Una provvista di sogni. Da raccogliere pedalando sulla pista rossa ai margini delle melodiche maree imprigionate nell’estuario del Tago e camminando oltre le dune della Praia do Guincho, originate dalla dissoluzione della piattaforma rocciosa, tra le falesie di Cabo de Roca e Ribeira d’Ilhas, tra Sintra e Cascais. Dintorni di una escheriana capitale che a singhiozzo tra i colli inurbati, rimodellati dopo il terremoto del 1755 e gentrificata nell’ultimo lustro resta sovraffollata di turisti, cucita dai trasporti pubblici più cari ai forestieri del pentangolo iberico, sferzata dai venti ma con il solo polmone verde di Monsanto. La Riserva Naturale dell’Estuario del Tago, terra di passaggio migratorio, è una vasta zona umida a circa 40 minuti in auto dal centro di Lisbona che ospita centinaia di specie di uccelli tra cui gli eleganti ma asciutti e bruscamente beccuti fenicotteri; è una mecca per i birdwatchers durante tutto l'anno.
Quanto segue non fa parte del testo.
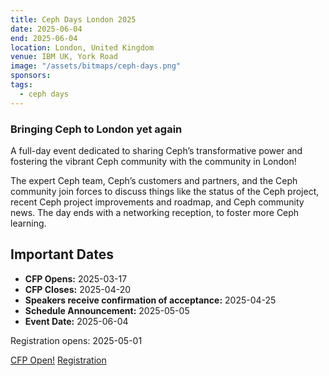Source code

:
 ```yaml
---
title: Ceph Days London 2025
date: 2025-06-04
end: 2025-06-04
location: London, United Kingdom
venue: IBM UK, York Road
image: "/assets/bitmaps/ceph-days.png"
sponsors:
tags:
  - ceph days
---
```


### Bringing Ceph to London yet again

A full-day event dedicated to sharing Ceph’s transformative power and fostering
the vibrant Ceph community with the community in London!

The expert Ceph team, Ceph’s customers and partners, and the Ceph community
join forces to discuss things like the status of the Ceph project, recent Ceph
project improvements and roadmap, and Ceph community news. The day ends with
a networking reception, to foster more Ceph learning.

## Important Dates

- **CFP Opens:** 2025-03-17
- **CFP Closes:** 2025-04-20
- **Speakers receive confirmation of acceptance:** 2025-04-25
- **Schedule Announcement:** 2025-05-05
- **Event Date:** 2025-06-04

Registration opens: 2025-05-01

<a class="button" href="https://forms.gle/dhLiUjqST4Hgqj638">CFP Open!</a>
<a class="button" href="https://ti.to/open-source-events/ceph-days-london-2025">Registration</a>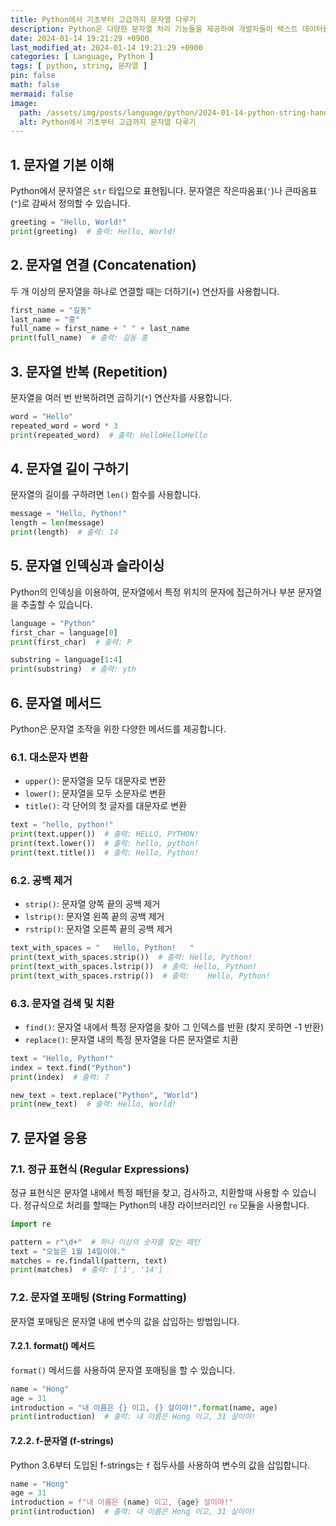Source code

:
 ```yaml
---
title: Python에서 기초부터 고급까지 문자열 다루기 
description: Python은 다양한 문자열 처리 기능들을 제공하여 개발자들이 텍스트 데이터를 쉽게 조작하고 변환할 수 있도록 합니다. 이 글에서는 Python에서 문자열을 다루는 방법을 기초부터 고급까지 설명합니다.
date: 2024-01-14 19:21:29 +0900
last_modified_at: 2024-01-14 19:21:29 +0900
categories: [ Language, Python ]
tags: [ python, string, 문자열 ]
pin: false
math: false
mermaid: false
image:
  path: /assets/img/posts/language/python/2024-01-14-python-string-handling/thumbnail.webp
  alt: Python에서 기초부터 고급까지 문자열 다루기
---
```


## 1. 문자열 기본 이해

Python에서 문자열은 `str` 타입으로 표현됩니다. 문자열은 작은따옴표(`'`)나 큰따옴표(`"`)로 감싸서 정의할 수 있습니다.

```python
greeting = "Hello, World!"
print(greeting)  # 출력: Hello, World!
```

## 2. 문자열 연결 (Concatenation)

두 개 이상의 문자열을 하나로 연결할 때는 더하기(`+`) 연산자를 사용합니다.

```python
first_name = "길동"
last_name = "홍"
full_name = first_name + " " + last_name
print(full_name)  # 출력: 길동 홍
```

## 3. 문자열 반복 (Repetition)

문자열을 여러 번 반복하려면 곱하기(`*`) 연산자를 사용합니다.

```python
word = "Hello"
repeated_word = word * 3
print(repeated_word)  # 출력: HelloHelloHello
```

## 4. 문자열 길이 구하기

문자열의 길이를 구하려면 `len()` 함수를 사용합니다.

```python
message = "Hello, Python!"
length = len(message)
print(length)  # 출력: 14
```

## 5. 문자열 인덱싱과 슬라이싱

Python의 인덱싱을 이용하여, 문자열에서 특정 위치의 문자에 접근하거나 부분 문자열을 추출할 수 있습니다.

```python
language = "Python"
first_char = language[0]
print(first_char)  # 출력: P

substring = language[1:4]
print(substring)  # 출력: yth
```

## 6. 문자열 메서드

Python은 문자열 조작을 위한 다양한 메서드를 제공합니다.

### 6.1. 대소문자 변환

- `upper()`: 문자열을 모두 대문자로 변환
- `lower()`: 문자열을 모두 소문자로 변환
- `title()`: 각 단어의 첫 글자를 대문자로 변환

```python
text = "hello, python!"
print(text.upper())  # 출력: HELLO, PYTHON!
print(text.lower())  # 출력: hello, python!
print(text.title())  # 출력: Hello, Python!
```

### 6.2. 공백 제거

- `strip()`: 문자열 양쪽 끝의 공백 제거
- `lstrip()`: 문자열 왼쪽 끝의 공백 제거
- `rstrip()`: 문자열 오른쪽 끝의 공백 제거

```python
text_with_spaces = "   Hello, Python!   "
print(text_with_spaces.strip())  # 출력: Hello, Python!
print(text_with_spaces.lstrip())  # 출력: Hello, Python!   
print(text_with_spaces.rstrip())  # 출력:    Hello, Python!
```

### 6.3. 문자열 검색 및 치환

- `find()`: 문자열 내에서 특정 문자열을 찾아 그 인덱스를 반환 (찾지 못하면 -1 반환)
- `replace()`: 문자열 내의 특정 문자열을 다른 문자열로 치환

```python
text = "Hello, Python!"
index = text.find("Python")
print(index)  # 출력: 7

new_text = text.replace("Python", "World")
print(new_text)  # 출력: Hello, World!
```

## 7. 문자열 응용

### 7.1. 정규 표현식 (Regular Expressions)

정규 표현식은 문자열 내에서 특정 패턴을 찾고, 검사하고, 치환할때 사용할 수 있습니다. 정규식으로 처리를 할때는 Python의 내장 라이브러리인 `re` 모듈을 사용합니다.

```python
import re

pattern = r"\d+"  # 하나 이상의 숫자를 찾는 패턴
text = "오늘은 1월 14일이야."
matches = re.findall(pattern, text)
print(matches)  # 출력: ['1', '14']
```

### 7.2. 문자열 포매팅 (String Formatting)

문자열 포매팅은 문자열 내에 변수의 값을 삽입하는 방법입니다.

#### 7.2.1. format() 메서드

`format()` 메서드를 사용하여 문자열 포매팅을 할 수 있습니다.

```python
name = "Hong"
age = 31
introduction = "내 이름은 {} 이고, {} 살이야!".format(name, age)
print(introduction)  # 출력: 내 이름은 Hong 이고, 31 살이야!
```

#### 7.2.2. f-문자열 (f-strings)

Python 3.6부터 도입된 f-strings는 `f` 접두사를 사용하여 변수의 값을 삽입합니다.

```python
name = "Hong"
age = 31
introduction = f"내 이름은 {name} 이고, {age} 살이야!"
print(introduction)  # 출력: 내 이름은 Hong 이고, 31 살이야!
```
È possibile avvistare avocette, aironi, aquile e altri volatili acquatici e costieri. Si può esplorare a piedi seguendo i sentieri della riserva o utilizzando un'auto elettrica con un tour guidato o partecipando ai giri esplorativi in barca per osservare gli uccelli dal fiume. L'Evoa, acronimo di Espaco de Visitacao o Observacao de Aves legato all’Università di Lisbona, è situato all'interno della riserva naturale e offre un'esperienza focalizzata sul birdwatching perché dispone anche di un Centro di Interpretazione con mostre digital-pseudo-immersive e attività complementari all’osservazione e allo studio degli uccelli, alcuni dei quali a causa del riscaldamento sono divenuti stanziali. Non è la Laguna di Marano, né il Polesine e tantomeno la Camargue ma ha il suo perché soprattutto quando, improvvisamente disturbati, si elevano stormi di uccelli dagli esuli pensieri nel vespero migrar. Tra le canne giallo-oro spuntano pure le ciminiere grigio-rosse di Povoa de Santa Iria che verticalizzano la costa settentrionale dell’estuario perdendosi in vaporose e malinconiche lontananze: matitone memori di un glorioso passato industriale che ormai a Lisbona risale alla notte dei tempi.